Enjoy the current installment of “weekend reading for financial planners” – this week’s edition kicks off with the the official release of the SEC’s new Advice Rule, which aims to lift the standards for brokers giving advice recommendations with a new “Regulation Best Interest” but stops short of imposing a full (and uniform) fiduciary rule, while also raising the possibility that brokers would at least be restricted from using the “advisor” or “adviser” labels (but not for hybrid B/D-RIA firms that actually comprise the overwhelming majority of all brokers in the first place).
Yet also in the news this week is the acknowledgement that advice itself continues to be increasingly central to both the investment adviser and broker-dealer model, with a research study from Cerulli Edge showing that the majority of clients are now receiving some kind of financial planning services from their investment adviser or broker (up from 1/3rd just 5 years ago), and a consumer study from J.D. Power which found that even as Millennials demand higher quality technology from their financial institutions, it’s still the financial advisor relationship that actually drives Millennial loyalty to a firm!
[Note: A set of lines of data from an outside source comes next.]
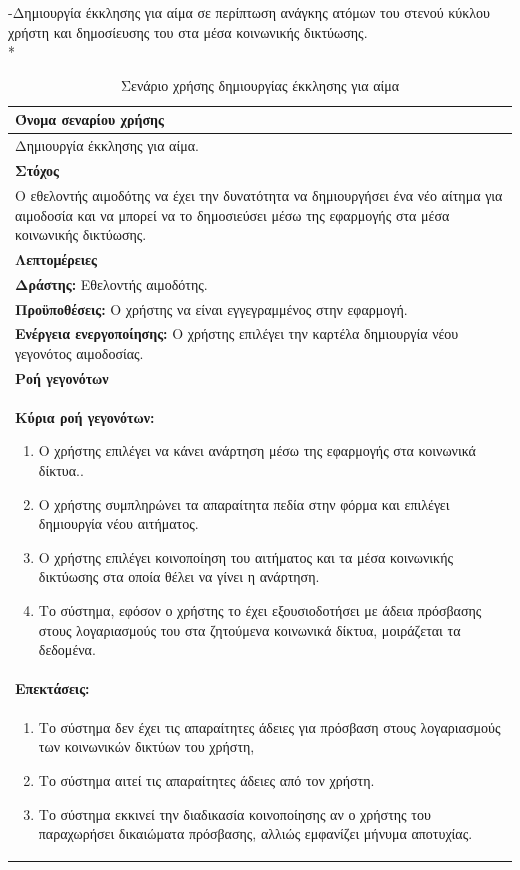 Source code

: -Δημιουργία έκκλησης για αίμα σε περίπτωση ανάγκης ατόμων του στενού κύκλου χρήστη και δημοσίευσης του στα μέσα κοινωνικής δικτύωσης.
\\*
\begin{table}[H]
	\begin{center}
	    \begin{tabular}{|p{\dimexpr \linewidth-2\tabcolsep}|}
	    \hline
	    \rowcolor{grayy}
	    \textbf{Όνομα σεναρίου χρήσης}
	    \\ \hline    
	    Δημιουργία έκκλησης για αίμα.
	     \\ \hline
	    \rowcolor{grayy}
	    \textbf{\textbf{Στόχος}}
	    \\ \hline
	 	 Ο εθελοντής αιμοδότης να έχει την δυνατότητα να δημιουργήσει ένα νέο αίτημα για αιμοδοσία και να μπορεί να το δημοσιεύσει μέσω της εφαρμογής στα μέσα κοινωνικής δικτύωσης.
	    \\ \hline
	    \rowcolor{grayy}
	    \textbf{Λεπτομέρειες}
	    \\ \hline
		\textbf{Δράστης:} Εθελοντής αιμοδότης.
		\\*
		\textbf{Προϋποθέσεις:} Ο χρήστης να είναι εγγεγραμμένος στην εφαρμογή.
		\\*
		\textbf{Ενέργεια ενεργοποίησης:} Ο χρήστης επιλέγει την καρτέλα δημιουργία νέου γεγονότος αιμοδοσίας.
		\\ \hline
		\rowcolor{grayy}    
	    \textbf{Ροή γεγονότων}
	    \\ \hline
		\textbf{Κύρια ροή γεγονότων:}
		\begin{enumerate}
		\item	 Ο χρήστης επιλέγει να κάνει ανάρτηση μέσω της εφαρμογής  στα κοινωνικά δίκτυα..
		\item Ο χρήστης συμπληρώνει τα απαραίτητα πεδία στην φόρμα και επιλέγει δημιουργία νέου αιτήματος.
		\item Ο χρήστης επιλέγει κοινοποίηση του αιτήματος και τα μέσα κοινωνικής δικτύωσης στα οποία θέλει να γίνει η ανάρτηση.
	   \item Το σύστημα, εφόσον ο χρήστης το έχει εξουσιοδοτήσει με άδεια πρόσβασης στους λογαριασμούς του στα ζητούμενα κοινωνικά δίκτυα, μοιράζεται τα δεδομένα.
		\end{enumerate}
		\\*
		\textbf{Επεκτάσεις:}
		   \\ \hline
		\begin{enumerate}
			\item Το σύστημα δεν έχει τις απαραίτητες άδειες για πρόσβαση στους λογαριασμούς των κοινωνικών δικτύων του χρήστη,
			\item Το σύστημα αιτεί τις απαραίτητες άδειες από τον χρήστη.
			\item Το σύστημα εκκινεί την διαδικασία κοινοποίησης αν ο χρήστης του παραχωρήσει δικαιώματα πρόσβασης, αλλιώς εμφανίζει μήνυμα αποτυχίας.
		\end{enumerate}
		\\ \hline
	    \end{tabular}
	    \caption{Σενάριο χρήσης δημιουργίας έκκλησης για αίμα}
	    \label{tab:create_blood_donor_request} 
	\end{center}
\end{table}

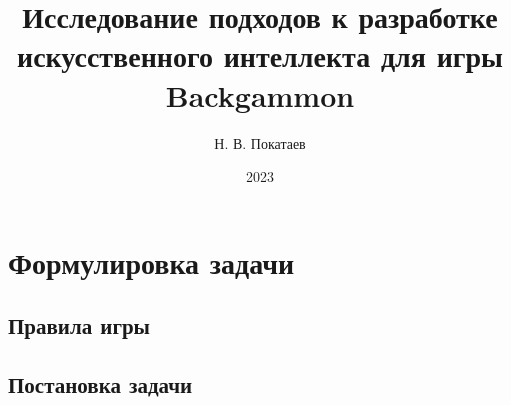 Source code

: \documentclass[14pt, a4paper]{extarticle}
\title{Исследование подходов к разработке искусственного интеллекта для игры Backgammon}
\author{Н. В. Покатаев}
\date{2023}
\begin{document}
\maketitle

\tableofcontents



\section{Формулировка задачи}

\subsection{Правила игры}


\subsection{Постановка задачи}





\end{document}
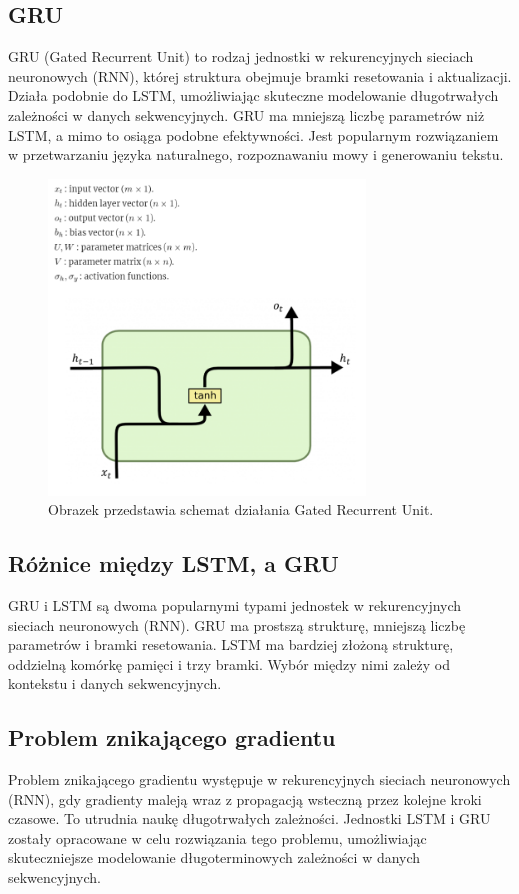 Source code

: \documentclass{article}
\begin{document}
    \subsection{GRU}
    GRU (Gated Recurrent Unit) to rodzaj jednostki w rekurencyjnych sieciach neuronowych (RNN), której struktura obejmuje bramki resetowania i aktualizacji. Działa podobnie do LSTM, umożliwiając skuteczne modelowanie długotrwałych zależności w danych sekwencyjnych. GRU ma mniejszą liczbę parametrów niż LSTM, a mimo to osiąga podobne efektywności. Jest popularnym rozwiązaniem w przetwarzaniu języka naturalnego, rozpoznawaniu mowy i generowaniu tekstu.
    \begin{figure}[h]
        \centering
        \includegraphics[width=0.75\textwidth]{images/rnn.png}
        \caption{Obrazek przedstawia schemat działania Gated Recurrent Unit.}
        \label{fig:mesh1}
    \end{figure}
    \pagebreak
    \subsection{Różnice między LSTM, a GRU}
    GRU i LSTM są dwoma popularnymi typami jednostek w rekurencyjnych sieciach neuronowych (RNN). GRU ma prostszą strukturę, mniejszą liczbę parametrów i bramki resetowania. LSTM ma bardziej złożoną strukturę, oddzielną komórkę pamięci i trzy bramki. Wybór między nimi zależy od kontekstu i danych sekwencyjnych.
    \subsection{Problem znikającego gradientu}
    Problem znikającego gradientu występuje w rekurencyjnych sieciach neuronowych (RNN), gdy gradienty maleją wraz z propagacją wsteczną przez kolejne kroki czasowe. To utrudnia naukę długotrwałych zależności. Jednostki LSTM i GRU zostały opracowane w celu rozwiązania tego problemu, umożliwiając skuteczniejsze modelowanie długoterminowych zależności w danych sekwencyjnych.
\end{document}
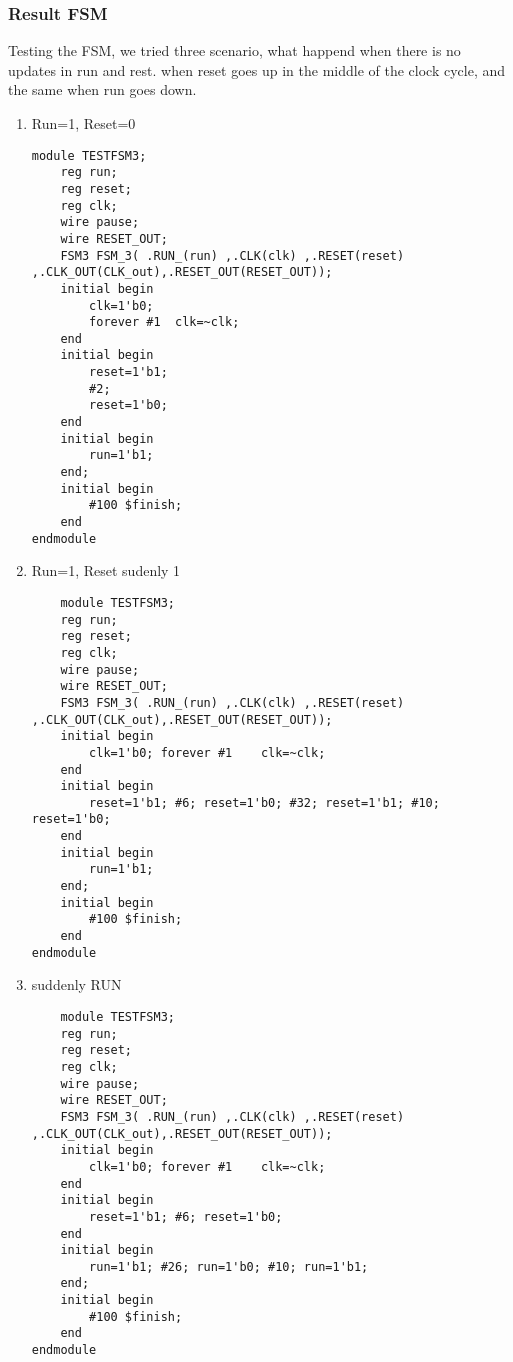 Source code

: \subsubsection{Result FSM}
Testing the FSM, we tried three scenario, what happend when there is no updates in run and rest. when reset goes up in the middle of the clock cycle, and the same when run goes down.

\begin{enumerate}
    \item Run=1, Reset=0
    \begin{lstlisting}
module TESTFSM3;
	reg run;
	reg reset;
	reg clk;
	wire pause; 
	wire RESET_OUT;	
	FSM3 FSM_3( .RUN_(run) ,.CLK(clk) ,.RESET(reset) ,.CLK_OUT(CLK_out),.RESET_OUT(RESET_OUT));	
	initial begin
		clk=1'b0;
		forever #1	clk=~clk;
	end
	initial begin
		reset=1'b1;
		#2;
		reset=1'b0;	
	end	
	initial begin
		run=1'b1;	
	end;
	initial begin
		#100 $finish;
	end
endmodule
    \end{lstlisting}

    
    \item Run=1, Reset sudenly 1
\begin{lstlisting} 
    module TESTFSM3;
	reg run;
	reg reset;
	reg clk;
	wire pause; 
	wire RESET_OUT;	
	FSM3 FSM_3( .RUN_(run) ,.CLK(clk) ,.RESET(reset) ,.CLK_OUT(CLK_out),.RESET_OUT(RESET_OUT));	
	initial begin
		clk=1'b0; forever #1	clk=~clk;
	end
	initial begin
		reset=1'b1; #6; reset=1'b0; #32; reset=1'b1; #10; reset=1'b0;
	end	
	initial begin
		run=1'b1;	
	end;
	initial begin
		#100 $finish;
	end
endmodule
\end{lstlisting}
\item suddenly RUN
\begin{lstlisting} 
    module TESTFSM3;
	reg run;
	reg reset;
	reg clk;
	wire pause; 
	wire RESET_OUT;	
	FSM3 FSM_3( .RUN_(run) ,.CLK(clk) ,.RESET(reset) ,.CLK_OUT(CLK_out),.RESET_OUT(RESET_OUT));	
	initial begin
		clk=1'b0; forever #1	clk=~clk;
	end
	initial begin
		reset=1'b1; #6; reset=1'b0; 
	end	
	initial begin
		run=1'b1; #26; run=1'b0; #10; run=1'b1;	
	end;
	initial begin
		#100 $finish;
	end
endmodule
\end{lstlisting}
\end{enumerate} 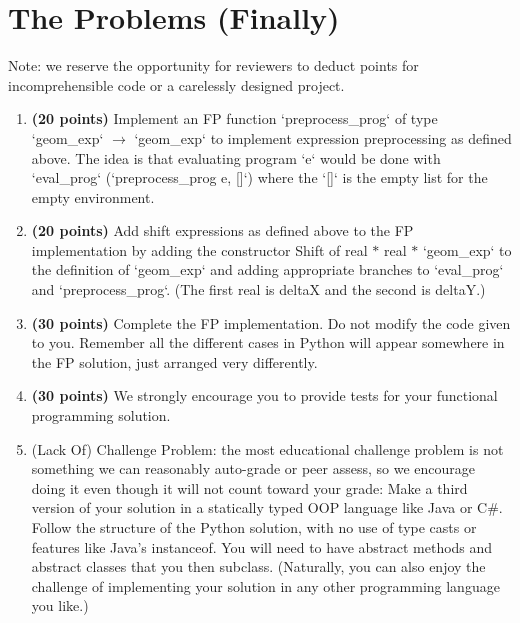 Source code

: \documentclass[a4paper,12pt]{article}
\begin{document}
\section*{The Problems (Finally)}
Note: we reserve the opportunity for reviewers to deduct points for incomprehensible code or a carelessly designed project.
\begin{enumerate}
  \item \textbf{(20 points)} Implement an FP function `preprocess\_prog` of type `geom\_exp` $\rightarrow$ `geom\_exp` to implement expression preprocessing as defined above. The idea is that evaluating program `e` would be done with `eval\_prog` (`preprocess\_prog e, []`) where the `[]` is the empty list for the empty environment.

  \item \textbf{(20 points)} Add shift expressions as defined above to the FP implementation by adding the constructor Shift of real $*$ real $*$ `geom\_exp` to the definition of `geom\_exp` and adding appropriate branches to `eval\_prog` and `preprocess\_prog`. (The first real is deltaX and the second is deltaY.)

  \item \textbf{(30 points)} Complete the FP implementation. Do not modify the code given to you. Remember all the different cases in Python will appear somewhere in the FP solution, just arranged very differently.

  \item \textbf{(30 points)} We strongly encourage you to provide tests for your functional programming solution.

  \item (Lack Of) Challenge Problem: the most educational challenge problem is not something we can reasonably auto-grade or peer assess,
  so we encourage doing it even though it will not count toward your grade: Make a third version of your solution in a statically typed OOP language like Java or C\#. Follow the structure of the Python solution, with no use of type casts or features like Java's instanceof. You will need to have abstract methods and abstract classes that you then subclass. (Naturally, you can also enjoy the challenge of implementing your solution in any other programming language you like.)
\end{enumerate}
\end{document}
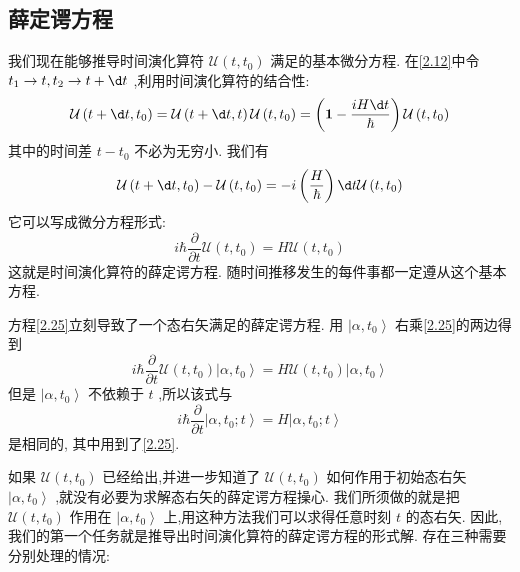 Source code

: \documentclass[lang=cn,newtx,10pt,scheme=chinese,thmcnt=section]{elegantbook}
\begin{document}
\subsection*{薛定谔方程}

我们现在能够推导时间演化算符 $\mathcal{U}\left( {t,{t}_{0}}\right)$ 满足的基本微分方程. 在\ref{2.12}中令 ${t}_{1} \rightarrow t,{t}_{2} \rightarrow t + {\d t}$ ,利用时间演化算符的结合性:
\begin{equation}
	\mathcal{U}\left( {t + {\d t},{t}_{0}}\right) = \mathcal{U}\left( {t + {\d t}, t}\right) \mathcal{U}\left( {t,{t}_{0}}\right) = \left( {\textbf{1} - \frac{iH\d t}{\hbar }}\right) \mathcal{U}\left( {t,{t}_{0}}\right)
\end{equation}
其中的时间差 $t - {t}_{0}$ 不必为无穷小. 我们有
\begin{equation}
	\mathcal{U}\left( {t + {\d t},{t}_{0}}\right) - \mathcal{U}\left( {t,{t}_{0}}\right) = - i\left( \frac{H}{\hbar }\right) {\d t}\mathcal{U}\left( {t,{t}_{0}}\right)
\end{equation}
它可以写成微分方程形式:
\begin{equation}\label{2.25}
	i\hbar \frac{\partial }{\partial t}\mathcal{U}\left( {t,{t}_{0}}\right) = {H\mathcal{U}}\left( {t,{t}_{0}}\right)
\end{equation}
这就是时间演化算符的薛定谔方程. 随时间推移发生的每件事都一定遵从这个基本方程.

方程\ref{2.25}立刻导致了一个态右矢满足的薛定谔方程. 用 $\left| {\alpha ,{t}_{0}}\right\rangle$ 右乘\ref{2.25}的两边得到
\begin{equation}
	i\hbar \frac{\partial }{\partial t}\mathcal{U}\left( {t,{t}_{0}}\right) \left| {\alpha ,{t}_{0}}\right\rangle = {H\mathcal{U}}\left( {t,{t}_{0}}\right) \left| {\alpha ,{t}_{0}}\right\rangle
\end{equation}
但是 $\left| {\alpha ,{t}_{0}}\right\rangle$ 不依赖于 $t$ ,所以该式与
\begin{equation}\label{2.27}
	i\hbar \frac{\partial }{\partial t}\left| {\alpha ,{t}_{0};t}\right\rangle = H\left| {\alpha ,{t}_{0};t}\right\rangle
\end{equation}
是相同的, 其中用到了\ref{2.25}.

如果 $\mathcal{U}\left( {t,{t}_{0}}\right)$ 已经给出,并进一步知道了 $\mathcal{U}\left( {t,{t}_{0}}\right)$ 如何作用于初始态右矢 $\left| {\alpha ,{t}_{0}}\right\rangle$ ,就没有必要为求解态右矢的薛定谔方程操心. 我们所须做的就是把 $\mathcal{U}\left( {t,{t}_{0}}\right)$ 作用在 $\left| {\alpha ,{t}_{0}}\right\rangle$ 上,用这种方法我们可以求得任意时刻 $t$ 的态右矢. 因此,我们的第一个任务就是推导出时间演化算符的薛定谔方程的形式解. 存在三种需要分别处理的情况:
\end{document}
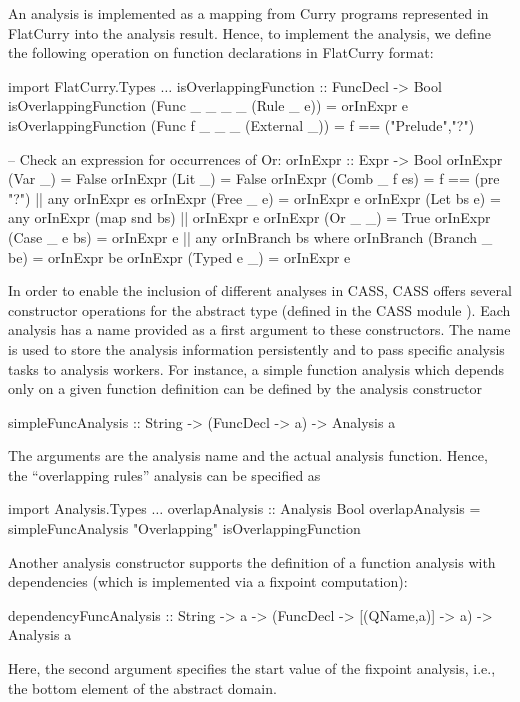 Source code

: An analysis is implemented as a mapping from Curry programs
represented in FlatCurry into the analysis result.
Hence, to implement the  analysis, we define
the following operation on function declarations in FlatCurry format:
\begin{curry}
import FlatCurry.Types
$\ldots$
isOverlappingFunction :: FuncDecl -> Bool
isOverlappingFunction (Func _ _ _ _ (Rule _ e))   = orInExpr e
isOverlappingFunction (Func f _ _ _ (External _)) = f == ("Prelude","?")

-- Check an expression for occurrences of Or:
orInExpr :: Expr -> Bool
orInExpr (Var _)       = False
orInExpr (Lit _)       = False
orInExpr (Comb _ f es) = f == (pre "?") || any orInExpr es
orInExpr (Free _ e)    = orInExpr e
orInExpr (Let bs e)    = any orInExpr (map snd bs) || orInExpr e
orInExpr (Or _ _)      = True
orInExpr (Case _ e bs) = orInExpr e || any orInBranch bs
 where orInBranch (Branch _ be) = orInExpr be
orInExpr (Typed e _)   = orInExpr e
\end{curry}
%
In order to enable the inclusion of different analyses in CASS,
CASS offers several constructor operations for the abstract type 
(defined in the CASS module ).
Each analysis has a name provided as a first argument
to these constructors. The name is used to store the
analysis information persistently and to pass specific analysis tasks
to analysis workers.
For instance, a simple function analysis which depends only on a
given function definition can be defined by the
analysis constructor
\begin{curry}
simpleFuncAnalysis :: String -> (FuncDecl -> a) -> Analysis a
\end{curry}
The arguments are the analysis name and the actual analysis function.
Hence, the ``overlapping rules'' analysis can be specified as
\begin{curry}
import Analysis.Types
$\ldots$
overlapAnalysis :: Analysis Bool
overlapAnalysis = simpleFuncAnalysis "Overlapping" isOverlappingFunction
\end{curry}
Another analysis constructor supports the definition
of a function analysis with dependencies (which is implemented via a fixpoint
computation):
\begin{curry}
dependencyFuncAnalysis :: String -> a -> (FuncDecl -> [(QName,a)] -> a)
                       -> Analysis a
\end{curry}
Here, the second argument specifies the start value of the fixpoint analysis,
i.e., the bottom element of the abstract domain.

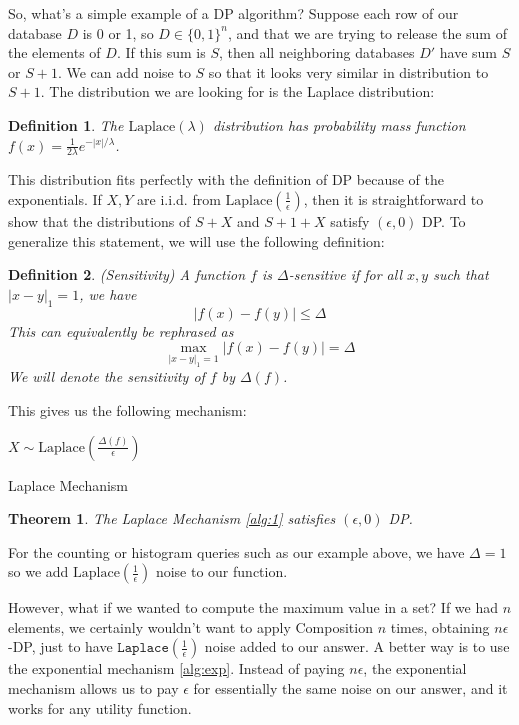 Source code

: \documentclass[11pt]{article}
\newtheorem{theorem}{Theorem}
\newtheorem{defn}{Definition}
\begin{document}
So, what's a simple example of a DP algorithm? Suppose each row of our database $D$ is 0 or 1, so $D \in \{0, 1\}^n$, and that we are trying to release the sum of the elements of $D$. If this sum is $S$, then all neighboring databases $D'$ have sum $S$ or $S+1$. We can add noise to $S$ so that it looks very similar in distribution to $S+1$. The distribution we are looking for is the Laplace distribution:
\begin{defn}
The $\text{Laplace}(\lambda)$ distribution has probability mass function $f(x) = \frac{1}{2\lambda}e^{-|x|/\lambda}$.
\end{defn}
This distribution fits perfectly with the definition of DP because of the exponentials. If $X,Y$ are i.i.d. from $\text{Laplace}\left(\frac{1}{\epsilon}\right)$, then it is straightforward to show that the distributions of $S+X$ and $S+1+X$ satisfy $(\epsilon, 0)$ DP. To generalize this statement, we will use the following definition:
\begin{defn}
(Sensitivity) A function $f$ is $\Delta$-sensitive if for all $x,y$ such that $|x-y|_1 = 1$, we have 
\[
|f(x) - f(y)| \leq \Delta
\]
This can equivalently be rephrased as 
\[
\max_{|x-y|_1=1}|f(x) - f(y)| = \Delta
\]
We will denote the sensitivity of $f$ by $\Delta(f)$.
\end{defn}
This gives us the following mechanism:

\begin{algorithm}\label{alg:1}
\SetAlgoLined
{}
$X \sim \text{Laplace}\left(\frac{\Delta(f)}{\epsilon}\right)$\;
\caption{Laplace Mechanism}
\end{algorithm}

\begin{theorem}
The Laplace Mechanism \ref{alg:1} satisfies $(\epsilon, 0)$ DP.
\end{theorem}
For the counting or histogram queries such as our example above, we have $\Delta = 1$ so we add $\text{Laplace}\left(\frac{1}{\epsilon}\right)$ noise to our function.

However, what if we wanted to compute the maximum value in a set? If we had $n$ elements, we certainly wouldn't want to apply Composition $n$ times, obtaining $n\epsilon$-DP, just to have $\texttt{Laplace}\left(\frac{1}{\epsilon}\right)$ noise added to our answer. A better way is to use the exponential mechanism \ref{alg:exp}. Instead of paying $n\epsilon$, the exponential mechanism allows us to pay $\epsilon$ for essentially the same noise on our answer, and it works for any utility function.
\end{document}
From there, we have several articles about the insurance industry, including a recap of the highlights from the recent Intercompany Long-Term Care Insurance (ILTCI) conference about the latest trends in the LTC insurance industry (including that traditional LTC insurance is stabilizing but carriers are still rolling out more flexible hybrid life/LTC policies as well), a discussion of the rules regarding the important but often overlooked 2-year Incontestability Period for life insurance policies, and a look at how the fact that most people have declining needs for life insurance over time means that layering multiple life insurance policies with separate time horizons may be more cost efficient than just buying one large 30-year term policy.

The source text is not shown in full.